#### [Task goal]
Return the data below unchanged. Drop any pictures.

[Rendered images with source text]
= Beginning of Section =

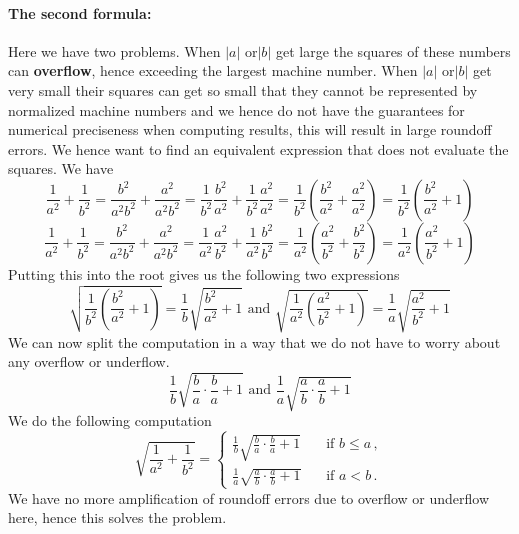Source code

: \documentclass{article}
\begin{document}
\paragraph{The second formula:} Here we have two problems. When $\left\lvert a \right\rvert$ or$\left\lvert b\right\rvert$ get large the squares of these numbers can \textbf{overflow}, hence exceeding the largest machine number. When $\left\lvert a \right\rvert$ or$\left\lvert b\right\rvert$ get very small their squares can get so small that they cannot be represented by normalized machine numbers and we hence do not have the guarantees for numerical preciseness when computing results, this will result in large roundoff errors. We hence want to find an equivalent expression that does not evaluate the squares. We have
\begin{equation*}
    \frac{1}{a^{2}} + \frac{1}{b^{2}} = \frac{b^{2}}{a^{2}b^{2}} + \frac{a^{2}}{a^{2}b^{2}} = \frac{1}{b^{2}}\frac{b^{2}}{a^{2}} + \frac{1}{b^{2}}\frac{a^{2}}{a^{2}} = \frac{1}{b^{2}}\left(\frac{b^{2}}{a^{2}} + \frac{a^{2}}{a^{2}}\right) = \frac{1}{b^{2}}\left(\frac{b^{2}}{a^{2}} + 1\right)
\end{equation*}
\begin{equation*}
    \frac{1}{a^{2}} + \frac{1}{b^{2}} = \frac{b^{2}}{a^{2}b^{2}} + \frac{a^{2}}{a^{2}b^{2}} =\frac{1}{a^{2}}\frac{a^{2}}{b^{2}} + \frac{1}{a^{2}}\frac{b^{2}}{b^{2}} = \frac{1}{a^{2}}\left(\frac{a^{2}}{b^{2}} + \frac{b^{2}}{b^{2}}\right) = \frac{1}{a^{2}}\left(\frac{a^{2}}{b^{2}}+1\right)
\end{equation*}
Putting this into the root gives us the following two expressions
\begin{equation*}
    \sqrt{\frac{1}{b^{2}}\left(\frac{b^{2}}{a^{2}} + 1\right)} = \frac{1}{b}\sqrt{\frac{b^{2}}{a^{2}} + 1} \text{ and } \sqrt{\frac{1}{a^{2}}\left(\frac{a^{2}}{b^{2}}+1\right)} = \frac{1}{a}\sqrt{\frac{a^{2}}{b^{2}}+1}
\end{equation*}
We can now split the computation in a way that we do not have to worry about any overflow or underflow.
\begin{equation*}
    \frac{1}{b}\sqrt{\frac{b}{a}\cdot \frac{b}{a} + 1} \text{ and } \frac{1}{a}\sqrt{\frac{a}{b}\cdot \frac{a}{b} +1}
\end{equation*}
We do the following computation
\begin{equation*}
    \sqrt{ \frac{1}{a^{2}} + \frac{1}{b^{2}}} = 
    \begin{cases}
    \frac{1}{b}\sqrt{\frac{b}{a}\cdot \frac{b}{a} + 1} \quad &\text{if } b \leq a \, , \\[2mm]
    \frac{1}{a}\sqrt{\frac{a}{b}\cdot \frac{a}{b} +1} &\text{if } a<  b \, .
    \end{cases}
\end{equation*}
We have no more amplification of roundoff errors due to overflow or underflow here, hence this solves the problem.
\end{document}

= End of Section =

#### [Task result]
Source code

: \documentclass{article}
\begin{document}
\paragraph{The second formula:} Here we have two problems. When $\left\lvert a \right\rvert$ or$\left\lvert b\right\rvert$ get large the squares of these numbers can \textbf{overflow}, hence exceeding the largest machine number. When $\left\lvert a \right\rvert$ or$\left\lvert b\right\rvert$ get very small their squares can get so small that they cannot be represented by normalized machine numbers and we hence do not have the guarantees for numerical preciseness when computing results, this will result in large roundoff errors. We hence want to find an equivalent expression that does not evaluate the squares. We have
\begin{equation*}
    \frac{1}{a^{2}} + \frac{1}{b^{2}} = \frac{b^{2}}{a^{2}b^{2}} + \frac{a^{2}}{a^{2}b^{2}} = \frac{1}{b^{2}}\frac{b^{2}}{a^{2}} + \frac{1}{b^{2}}\frac{a^{2}}{a^{2}} = \frac{1}{b^{2}}\left(\frac{b^{2}}{a^{2}} + \frac{a^{2}}{a^{2}}\right) = \frac{1}{b^{2}}\left(\frac{b^{2}}{a^{2}} + 1\right)
\end{equation*}
\begin{equation*}
    \frac{1}{a^{2}} + \frac{1}{b^{2}} = \frac{b^{2}}{a^{2}b^{2}} + \frac{a^{2}}{a^{2}b^{2}} =\frac{1}{a^{2}}\frac{a^{2}}{b^{2}} + \frac{1}{a^{2}}\frac{b^{2}}{b^{2}} = \frac{1}{a^{2}}\left(\frac{a^{2}}{b^{2}} + \frac{b^{2}}{b^{2}}\right) = \frac{1}{a^{2}}\left(\frac{a^{2}}{b^{2}}+1\right)
\end{equation*}
Putting this into the root gives us the following two expressions
\begin{equation*}
    \sqrt{\frac{1}{b^{2}}\left(\frac{b^{2}}{a^{2}} + 1\right)} = \frac{1}{b}\sqrt{\frac{b^{2}}{a^{2}} + 1} \text{ and } \sqrt{\frac{1}{a^{2}}\left(\frac{a^{2}}{b^{2}}+1\right)} = \frac{1}{a}\sqrt{\frac{a^{2}}{b^{2}}+1}
\end{equation*}
We can now split the computation in a way that we do not have to worry about any overflow or underflow.
\begin{equation*}
    \frac{1}{b}\sqrt{\frac{b}{a}\cdot \frac{b}{a} + 1} \text{ and } \frac{1}{a}\sqrt{\frac{a}{b}\cdot \frac{a}{b} +1}
\end{equation*}
We do the following computation
\begin{equation*}
    \sqrt{ \frac{1}{a^{2}} + \frac{1}{b^{2}}} = 
    \begin{cases}
    \frac{1}{b}\sqrt{\frac{b}{a}\cdot \frac{b}{a} + 1} \quad &\text{if } b \leq a \, , \\[2mm]
    \frac{1}{a}\sqrt{\frac{a}{b}\cdot \frac{a}{b} +1} &\text{if } a<  b \, .
    \end{cases}
\end{equation*}
We have no more amplification of roundoff errors due to overflow or underflow here, hence this solves the problem.
\end{document}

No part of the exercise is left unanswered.